[Items listed in a dataset]

● ● ● ● ● ● ●

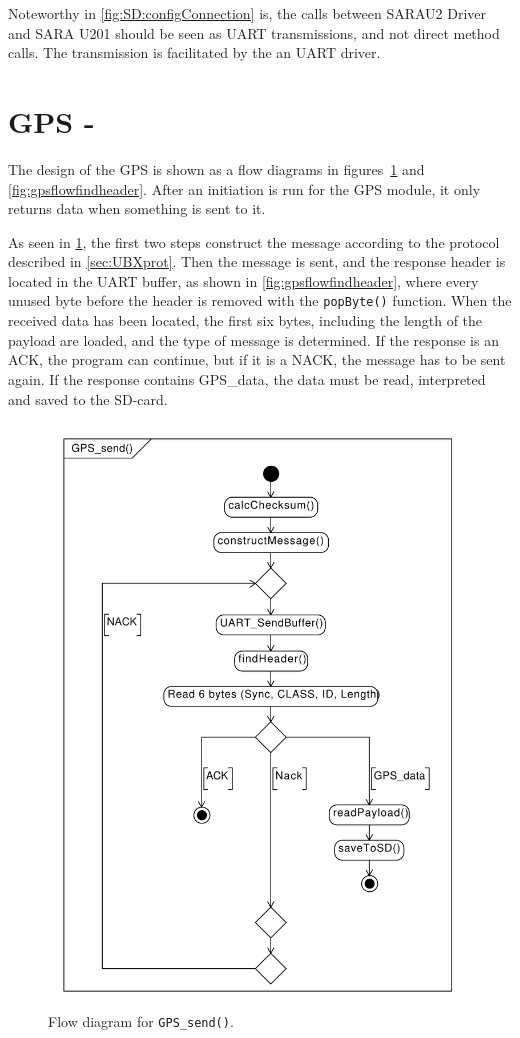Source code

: Noteworthy in \cref{fig:SD:configConnection} is, the calls between SARAU2 Driver and SARA U201 should be seen as UART transmissions, and not direct method calls. The transmission is facilitated by the an UART driver. 

\section{GPS - \GPS}
The design of the GPS is shown as a flow diagrams in figures~\ref{fig:gpsflowsend} and \ref{fig:gpsflowfindheader}.
After an initiation is run for the GPS module, it only returns data when something is sent to it.

As seen in \cref{fig:gpsflowsend}, the first two steps construct the message according to the protocol described in \cref{sec:UBXprot}.
Then the message is sent, and the response header is located in the UART buffer, as shown in \cref{fig:gpsflowfindheader}, where every unused byte before the header is removed with the \texttt{popByte()} function.
When the received data has been located, the first six bytes, including the length of the payload are loaded, and the type of message is determined.
If the response is an ACK, the program can continue, but if it is a NACK, the message has to be sent again.
If the response contains GPS\_data, the data must be read, interpreted and saved to the SD-card.

\begin{figure}
	\centering
	\includegraphics[width=0.7\linewidth]{gfx/Design/GPSFlowSend.pdf}
	\caption{Flow diagram for \texttt{GPS_send()}.}
	\label{fig:gpsflowsend}
\end{figure}

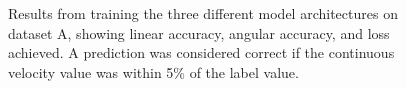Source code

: \documentclass{article}
\begin{document}
\begin{figure}
  \hfill
  \par
  \hfill
  \hfill
  \caption{Results from training the three different model architectures on dataset A, showing linear accuracy, angular accuracy, and loss achieved. A prediction was considered correct if the continuous velocity value was within 5\% of the label value.}
  \label{fig:training_results}
\end{figure}
\end{document}

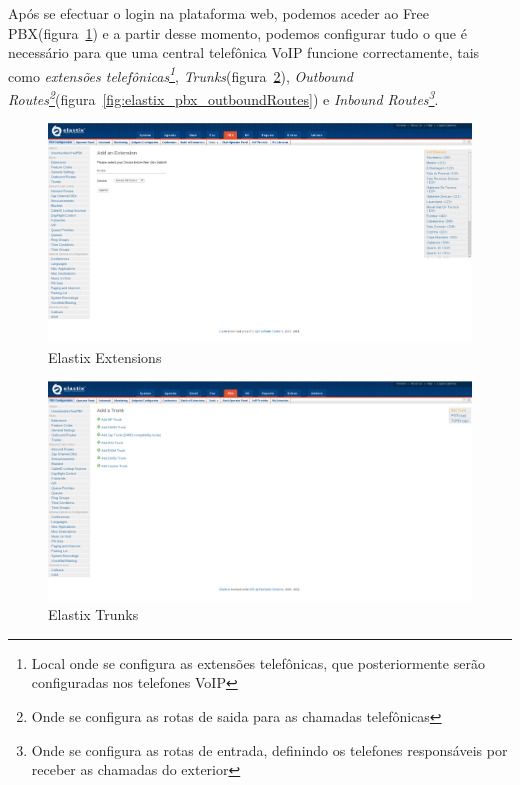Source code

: Após se efectuar o login na plataforma web, podemos aceder ao Free PBX(figura~\ref{fig:elastix_pbx_extensions}) e a partir
desse momento, podemos configurar tudo o que é necessário para que uma central telefônica VoIP funcione correctamente, tais como \emph{extensões telefônicas\footnote{Local onde se configura as extensões telefônicas, que posteriormente serão configuradas nos telefones VoIP}}, \emph{Trunks}(figura~\ref{fig:elastix_pbx_trunk}), \emph{Outbound Routes\footnote{Onde se configura as rotas de saida para as chamadas telefônicas}}(figura~\ref{fig:elastix_pbx_outboundRoutes}) e \emph{Inbound Routes\footnote{Onde se configura as rotas de entrada, definindo os telefones responsáveis por receber as chamadas do exterior}}.

\begin{figure}[H]
    \begin{center}
        \includegraphics[width=13cm]{include/img/elastix_pbx_extensions.png}
    \end{center}
    \caption{Elastix Extensions}
    \label{fig:elastix_pbx_extensions}
\end{figure}

\begin{figure}[H]
    \begin{center}
        \includegraphics[width=13cm]{include/img/elastix_pbx_trunk.png}
    \end{center}
    \caption{Elastix Trunks}
    \label{fig:elastix_pbx_trunk}
\end{figure}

● ● ● ● ● ● ●

# Action item
Skip the pictures, then write out every entry exactly.

# Result of the task
Source code

: Noteworthy in \cref{fig:SD:configConnection} is, the calls between SARAU2 Driver and SARA U201 should be seen as UART transmissions, and not direct method calls. The transmission is facilitated by the an UART driver. 

\section{GPS - \GPS}
The design of the GPS is shown as a flow diagrams in figures~\ref{fig:gpsflowsend} and \ref{fig:gpsflowfindheader}.
After an initiation is run for the GPS module, it only returns data when something is sent to it.

As seen in \cref{fig:gpsflowsend}, the first two steps construct the message according to the protocol described in \cref{sec:UBXprot}.
Then the message is sent, and the response header is located in the UART buffer, as shown in \cref{fig:gpsflowfindheader}, where every unused byte before the header is removed with the \texttt{popByte()} function.
When the received data has been located, the first six bytes, including the length of the payload are loaded, and the type of message is determined.
If the response is an ACK, the program can continue, but if it is a NACK, the message has to be sent again.
If the response contains GPS\_data, the data must be read, interpreted and saved to the SD-card.

\begin{figure}
	\centering
	\includegraphics[width=0.7\linewidth]{gfx/Design/GPSFlowSend.pdf}
	\caption{Flow diagram for \texttt{GPS_send()}.}
	\label{fig:gpsflowsend}
\end{figure}

Source code

: \documentclass{article}
\begin{document}
\begin{figure}
  \hfill
  \par
  \hfill
  \hfill
  \caption{Results from training the three different model architectures on dataset A, showing linear accuracy, angular accuracy, and loss achieved. A prediction was considered correct if the continuous velocity value was within 5\% of the label value.}
  \label{fig:training_results}
\end{figure}
\end{document}

Source code

: Após se efectuar o login na plataforma web, podemos aceder ao Free PBX(figura~\ref{fig:elastix_pbx_extensions}) e a partir
desse momento, podemos configurar tudo o que é necessário para que uma central telefônica VoIP funcione correctamente, tais como \emph{extensões telefônicas\footnote{Local onde se configura as extensões telefônicas, que posteriormente serão configuradas nos telefones VoIP}}, \emph{Trunks}(figura~\ref{fig:elastix_pbx_trunk}), \emph{Outbound Routes\footnote{Onde se configura as rotas de saida para as chamadas telefônicas}}(figura~\ref{fig:elastix_pbx_outboundRoutes}) e \emph{Inbound Routes\footnote{Onde se configura as rotas de entrada, definindo os telefones responsáveis por receber as chamadas do exterior}}.

\begin{figure}[H]
    \begin{center}
        \includegraphics[width=13cm]{include/img/elastix_pbx_extensions.png}
    \end{center}
    \caption{Elastix Extensions}
    \label{fig:elastix_pbx_extensions}
\end{figure}

\begin{figure}[H]
    \begin{center}
        \includegraphics[width=13cm]{include/img/elastix_pbx_trunk.png}
    \end{center}
    \caption{Elastix Trunks}
    \label{fig:elastix_pbx_trunk}
\end{figure}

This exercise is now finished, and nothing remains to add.